In 2014, he pitched very well when healthy, but was limited to 22 starts. During those, he put up a record of 11-5, 3.65 with 138 strikeouts in 138 innings. The Pirates returned to the postseason, hosting the Wild Card Game, but he did not pitch in the contest, which Pittsburgh lost to the San Francisco Giants. Cole was named the National League Pitcher of the Month in April 2015. He went 4-0 with a 1.76 ERA and 35 strikeouts in 30 2/3 innings. He continued to pitch well through May and early June, as he was credited with a 3-0 win over the Atlanta Braves on June 7th in which he pitched 7 scoreless innings, to bring his record to 9-2. His 9 wins tied him with Felix Hernandez for most in the majors at that point, and he became the first Pirates pitcher since Emil Yde in 1925 to pick up 30 victories in his first 53 career starts. He became the majors' first ten-game winner with a 4-3 win over the Philadelphia Phillies on June 13th. He was named to the All-Star team for the first time and pitched a scoreless inning in the game. By winning his 14th game on July 26th, he became the first Pirates pitcher to have that many wins before the end of July since Dock Ellis in 1971. He finished the season with a record of 19-8, 2.60 and was designated to start the Wild Card Game at home against the Chicago Cubs on October 7th. He faced Jake Arrieta, who had had an amazing second half and had beaten him in a head-to-head match-up just ten days earlier. Cole gave up 4 runs in 5 innings and the Pirates never had a chance, losing 4-0 and making an early exit.
Heading into his third season in the majors in 2016, Cole was barely making above the minimum salary of $507,500 despite all of his success.
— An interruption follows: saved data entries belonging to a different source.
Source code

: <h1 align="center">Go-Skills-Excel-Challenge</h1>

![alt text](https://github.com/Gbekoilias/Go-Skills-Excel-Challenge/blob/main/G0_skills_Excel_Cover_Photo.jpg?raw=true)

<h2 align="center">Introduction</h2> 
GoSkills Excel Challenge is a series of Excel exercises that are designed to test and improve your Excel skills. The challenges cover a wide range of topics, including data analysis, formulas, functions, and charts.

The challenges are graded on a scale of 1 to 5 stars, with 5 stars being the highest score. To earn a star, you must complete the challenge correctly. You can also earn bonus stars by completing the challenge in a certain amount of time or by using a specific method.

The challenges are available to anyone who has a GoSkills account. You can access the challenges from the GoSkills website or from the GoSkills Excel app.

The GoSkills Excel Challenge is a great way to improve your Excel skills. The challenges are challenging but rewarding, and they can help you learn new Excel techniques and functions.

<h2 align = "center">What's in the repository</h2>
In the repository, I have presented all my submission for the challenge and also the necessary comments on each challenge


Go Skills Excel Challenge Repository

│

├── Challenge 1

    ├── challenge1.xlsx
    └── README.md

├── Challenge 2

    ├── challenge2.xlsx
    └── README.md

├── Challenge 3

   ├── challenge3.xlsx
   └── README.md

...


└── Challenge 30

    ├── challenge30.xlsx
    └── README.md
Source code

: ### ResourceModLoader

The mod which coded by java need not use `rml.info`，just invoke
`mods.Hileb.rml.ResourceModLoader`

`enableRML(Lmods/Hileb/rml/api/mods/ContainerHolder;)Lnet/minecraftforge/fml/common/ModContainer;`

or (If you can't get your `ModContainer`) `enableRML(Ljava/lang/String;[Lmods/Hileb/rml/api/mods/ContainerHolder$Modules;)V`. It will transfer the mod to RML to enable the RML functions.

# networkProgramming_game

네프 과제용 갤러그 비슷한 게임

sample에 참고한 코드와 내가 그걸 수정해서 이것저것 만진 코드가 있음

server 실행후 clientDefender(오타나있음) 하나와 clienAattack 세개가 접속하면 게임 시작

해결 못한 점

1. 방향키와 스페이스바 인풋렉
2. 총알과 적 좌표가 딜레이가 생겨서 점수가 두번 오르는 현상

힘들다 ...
As an illustration of the lack of bargaining power of players not yet eligible for arbitration, the Pirates proposed a salary of $538,000, or a $7,000 increase over his 2015 salary. Problem was, the Pirates had forgotten to figure into his base salary the $10,000 bonus he had earned for making the All-Star team the previous year, meaning the contract offer was actually lower that what he had earned the year before. When Scott Boras, Cole's agent pointed out the mistake, the Pirates readjusted their offer upward by a tick. He started the season pitching well, although he found it harder to record wins than the previous season. After 12 starts, he was 5-4 with a 2.77 ERA when he was placed on the disabled list on June 14th with a strained right triceps, retroactive to June 11th; top prospect Jameson Taillon took his spot in the rotation. He returned on July 16th but lost his first two starts, then, on July 26th, he registered the first complete game of his career in defeating the Seattle Mariners, 10-1, on a three-hitter. He continued to experience problems over the next few weeks, and on September 13th, the Pirates announced that he had been placed on the 60-day DL because of inflammation in his right elbow, ending his season. He was 7-10, 3.88 in 21 starts, pitching a total of 131 innings.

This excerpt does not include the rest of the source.